Age editor Andrew Holden. Photo: Peter Haskin. Age editor Andrew Holden. Photo: Peter Haskin.

More than 100 members of the community, among them Peter Kohn, flocked to the JCCV plenum on Monday night as Age editor Andrew Holden sought to defend his paper’s coverage of Israel.

LIKE a cautious tourist on safari, Andrew Holden, editor-in-chief of The Age, initially kept his distance from the elephant in the room – in a 16-minute address to the Jewish Community Council of Victoria (JCCV) plenum on Monday night, he avoided all mention of Jews and Israel.

Perhaps anticipating his audience’s inevitable questions on a widely perceived anti-Israel bias at The Age, he deliberately focused his speech on social issues important to his readers – same-sex marriage, end-of-life ethics and homelessness.

But then came the questions from members of the community – and the elephant lumbered in for a close-up. For the next 40 minutes, Holden responded to stiff questioning from more than 100 attendees over his newspaper’s treatment of Israel.

The editor batted away an opener by J-Air radio commentator Michael Burd – whether he thought Jews were “naive” enough to believe The Age is objective on Israel while it has, according to Burd, pro-Palestinian activists on its editorial staff. “There is no group-think or mindset within The Age or The Sydney Morning Herald that says we are anti-Israel,” declared Holden. “Let me say categorically The Age has never doubted Israel’s right to exist.”

But Mount Scopus Memorial College principal Rabbi James Kennard accused Holden of “a straw-man argument … I don’t think the suggestion or concern is that you or The Age deny Israel’s right to exist …  What is concerning is what most people would call bias … Of course you’re entitled to hold Mr [Benjamin] Netanyahu to account, most of us do as well, but where is the similar … investigation into … Hamas and the Palestinian Authority?”

Holden countered: “If you were the ambassador of Mexico, you would excoriate me for the fact that the only stories I ever run about Mexico are drug lords killing people … it’s the nature of news … that we do focus on the negative and ­critical.”

But despite his dictum that, in his words, “bad news sells”, Holden claimed Israelis dying at the hands of Palestinians is not the news his readers think important.

When a questioner said “there’s plenty of bad news happening in Israel where mothers are being murdered by terrorists”, the editor expounded: “In two pages of [world news] print each day, to cover everything that’s happening across the world, those stories matter to this [Jewish] community … but to the broader community of Melbourne, it’s not one of the major stories of the world.”

Pressed by another questioner whether the terrorist murder of an Israeli woman “would not be horrible enough to sell”, Holden said that as potential front-page material, it was down the scale from “terrorist attacks in Europe … mass shootings in America … Boko Haram in Africa … Sadly it’s a scale, I know that sounds appalling.”

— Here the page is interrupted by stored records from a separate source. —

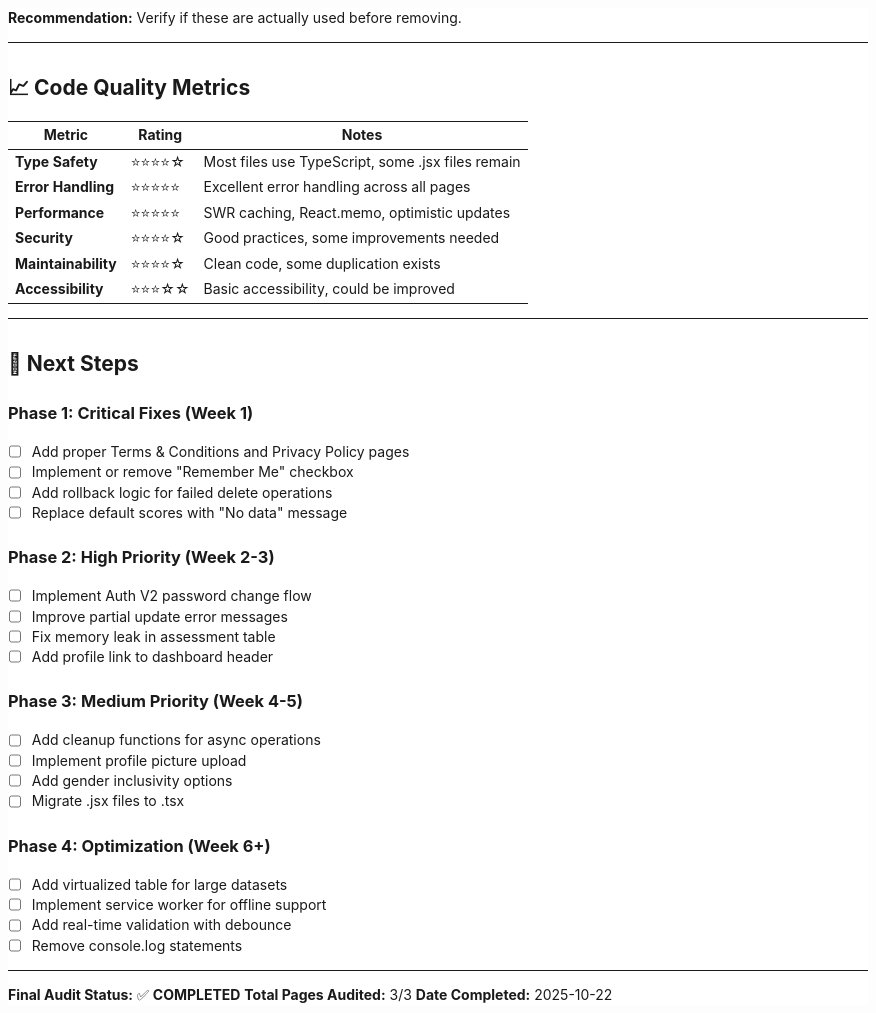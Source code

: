**Recommendation:** Verify if these are actually used before removing.

---

## 📈 Code Quality Metrics

| Metric | Rating | Notes |
|--------|--------|-------|
| **Type Safety** | ⭐⭐⭐⭐☆ | Most files use TypeScript, some .jsx files remain |
| **Error Handling** | ⭐⭐⭐⭐⭐ | Excellent error handling across all pages |
| **Performance** | ⭐⭐⭐⭐⭐ | SWR caching, React.memo, optimistic updates |
| **Security** | ⭐⭐⭐⭐☆ | Good practices, some improvements needed |
| **Maintainability** | ⭐⭐⭐⭐☆ | Clean code, some duplication exists |
| **Accessibility** | ⭐⭐⭐☆☆ | Basic accessibility, could be improved |

---

## 🎯 Next Steps

### **Phase 1: Critical Fixes (Week 1)**
- [ ] Add proper Terms & Conditions and Privacy Policy pages
- [ ] Implement or remove "Remember Me" checkbox
- [ ] Add rollback logic for failed delete operations
- [ ] Replace default scores with "No data" message

### **Phase 2: High Priority (Week 2-3)**
- [ ] Implement Auth V2 password change flow
- [ ] Improve partial update error messages
- [ ] Fix memory leak in assessment table
- [ ] Add profile link to dashboard header

### **Phase 3: Medium Priority (Week 4-5)**
- [ ] Add cleanup functions for async operations
- [ ] Implement profile picture upload
- [ ] Add gender inclusivity options
- [ ] Migrate .jsx files to .tsx

### **Phase 4: Optimization (Week 6+)**
- [ ] Add virtualized table for large datasets
- [ ] Implement service worker for offline support
- [ ] Add real-time validation with debounce
- [ ] Remove console.log statements

---

**Final Audit Status:** ✅ **COMPLETED**
**Total Pages Audited:** 3/3
**Date Completed:** 2025-10-22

Appearing uneasy, Holden admitted “my mind’s gone blank” as he tried to answer former Executive Council of Australian Jewry president Grahame Leonard’s accusation that the paper’s opinion pieces champion “the pro-Palestinian cause” over “the democracy of Israel”.

And Holden was criticised when he confessed he could not recall a piece in The Age by Dr Bruce Hearn Mackinnon after November’s Paris massacres, in which the Deakin University lecturer linked the ISIS atrocities to “resentment, frustration and anger” at Israel’s treatment of Palestinians.

Holden promised to take a closer look at editorial “language” and selection of op-eds on Israel. But for the veteran journalist and editor who was on the ground in Christchurch, New Zealand, covering the earthquake of 2010, his JCCV appearance seemed, in many ways, to be another seismic encounter for him.